You are viewing a plain text version of this content. The canonical link for it is here.
Posted to j-dev@xerces.apache.org by bu...@apache.org on 2001/12/12 17:46:51 UTC
DO NOT REPLY [Bug 5382] New: -
Limitation of the number of namespace declarations
DO NOT REPLY TO THIS EMAIL, BUT PLEASE POST YOUR BUG
RELATED COMMENTS THROUGH THE WEB INTERFACE AVAILABLE AT
<http://nagoya.apache.org/bugzilla/show_bug.cgi?id=5382>.

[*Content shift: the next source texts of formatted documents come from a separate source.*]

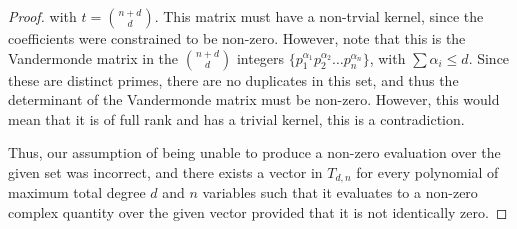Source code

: \begin{proof}
    with \(t = \binom{n+d}{d}\). This matrix must have a non-trvial kernel,
    since the coefficients were constrained to be non-zero. However, note that
    this is the Vandermonde matrix in the \(\binom{n+d}{d}\) integers
    \(\{p_1^{\alpha_1}p_2^{\alpha_2}\ldots p_n^{\alpha_n}\}\), with \(\sum
    \alpha_i \leq d\). Since these are distinct primes, there are no duplicates
    in this set, and thus the determinant of the Vandermonde matrix must be
    non-zero. However, this would mean that it is of full rank and has a trivial
    kernel, this is a contradiction. 
    
    Thus, our assumption of being unable to produce a non-zero
    evaluation over the given set was incorrect, and there exists a vector in
    \(T_{d, n}\) for every polynomial of maximum total degree \(d\) and \(n\)
    variables such that it evaluates to a non-zero complex quantity over the
    given vector provided that it is not identically zero.

\end{proof}
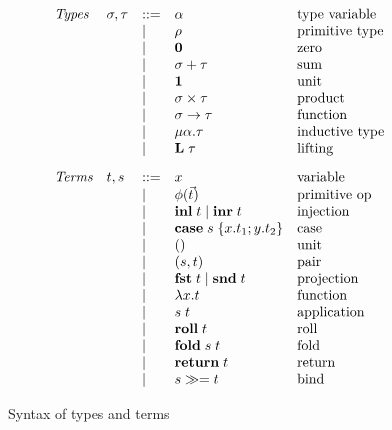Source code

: \begin{figure}
  \small
  \[
  \begin{array}{lllll}
    \textit{Types} &
    \sigma, \tau
    & ::= &
    \alpha
    &
    \text{type variable}
    \\
    && \mid &
    \rho
    &
    \text{primitive type}
    \\
    && \mid &
    \mathbf{0}
    &
    \text{zero}
    \\
    && \mid &
    \sigma + \tau
    &
    \text{sum}
    \\
    && \mid &
    \mathbf{1}
    &
    \text{unit}
    \\
    && \mid &
    \sigma \times \tau
    &
    \text{product}
    \\
    && \mid &
    \sigma \to \tau
    &
    \text{function}
    \\
    && \mid &
    \mu\alpha.\tau
    &
    \text{inductive type}
    \\
    && \mid &
    \mathbf{L}\;\tau
    &
    \text{lifting}
    \\[3mm]
    \textit{Terms} &
    t, s
    & ::= &
    x
    &
    \text{variable}
    \\
    && \mid &
    \phi(\vec t)
    &
    \text{primitive op}
    \\
    && \mid &
    \mathbf{inl}\;t \mid \mathbf{inr}\;t
    &
    \text{injection}
    \\
    && \mid &
    \mathbf{case}\;s\;\{x.t_1; y.t_2\}
    &
    \text{case}
    \\
    && \mid &
    ()
    &
    \text{unit}
    \\
    && \mid &
    (s,t)
    &
    \text{pair}
    \\
    && \mid &
    \mathbf{fst}\;t \mid \mathbf{snd}\;t
    &
    \text{projection}
    \\
    && \mid &
    \lambda x.t
    &
    \text{function}
    \\
    && \mid &
    s\;t
    &
    \text{application}
    \\
    && \mid &
    \mathbf{roll}\;t
    &
    \text{roll}
    \\
    && \mid &
    \mathbf{fold}\;s\;t
    &
    \text{fold}
    \\
    && \mid &
    \mathbf{return}\;t
    &
    \text{return}
    \\
    && \mid &
    {s}\gg={t}
    &
    \text{bind}
  \end{array}
  \]
  \caption{Syntax of types and terms}
  \label{fig:syntax}
\end{figure}
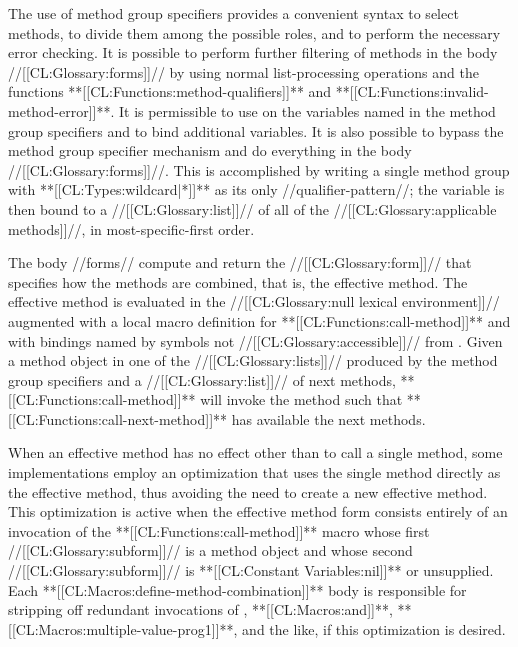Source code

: The use of method group specifiers provides a convenient syntax to select methods, to divide them among the possible roles, and to perform the necessary error checking. It is possible to perform further filtering of methods in the body //[[CL:Glossary:forms]]// by using normal list-processing operations and the functions **[[CL:Functions:method-qualifiers]]** and **[[CL:Functions:invalid-method-error]]**. It is permissible to use  on the variables named in the method group specifiers and to bind additional variables. It is also possible to bypass the method group specifier mechanism and do everything in the body //[[CL:Glossary:forms]]//. This is accomplished by writing a single method group with **[[CL:Types:wildcard|*]]** as its only //qualifier-pattern//; the variable is then bound to a //[[CL:Glossary:list]]// of all of the //[[CL:Glossary:applicable methods]]//, in most-specific-first order.



The body //forms// compute and return the //[[CL:Glossary:form]]// that specifies how the methods are combined, that is, the effective method. The effective method is evaluated in the //[[CL:Glossary:null lexical environment]]// augmented with a local macro definition for **[[CL:Functions:call-method]]** and with bindings named by symbols not //[[CL:Glossary:accessible]]// from . Given a method object in one of the //[[CL:Glossary:lists]]// produced by the method group specifiers and a //[[CL:Glossary:list]]// of next methods, **[[CL:Functions:call-method]]** will invoke the method such that **[[CL:Functions:call-next-method]]** has available the next methods.

When an effective method has no effect other than to call a single method, some implementations employ an optimization that uses the single method directly as the effective method, thus avoiding the need to create a new effective method. This optimization is active when the effective method form consists entirely of an invocation of the **[[CL:Functions:call-method]]** macro whose first //[[CL:Glossary:subform]]// is a method object and whose second //[[CL:Glossary:subform]]// is **[[CL:Constant Variables:nil]]** or unsupplied. Each **[[CL:Macros:define-method-combination]]** body is responsible for stripping off redundant invocations of , **[[CL:Macros:and]]**, **[[CL:Macros:multiple-value-prog1]]**, and the like, if this optimization is desired.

ANY REPLY MADE TO THIS MESSAGE WILL NOT BE COLLECTED AND
INSERTED IN THE BUG DATABASE.
http://nagoya.apache.org/bugzilla/show_bug.cgi?id=5382
Limitation of the number of namespace declarations
Summary: Limitation of the number of namespace declarations
Product: Xerces-J
Version: 1.4.4
Platform: All
OS/Version: All
Status: NEW
Severity: Normal
Priority: Other
Component: DOM
AssignedTo: xerces-j-dev@xml.apache.org
ReportedBy: bbeauvoir@yahoo.com
Xerces-J 1.4.4 cannot parse XML documents with a very large number of namespace
declarations. (e.g. attribute such as: xmlns:prefix="uri"). This bug has been
encounter in a production system that uses XSLT (Xalan) to process very large
XML documents.
I propose a simple fix for this problem (see below).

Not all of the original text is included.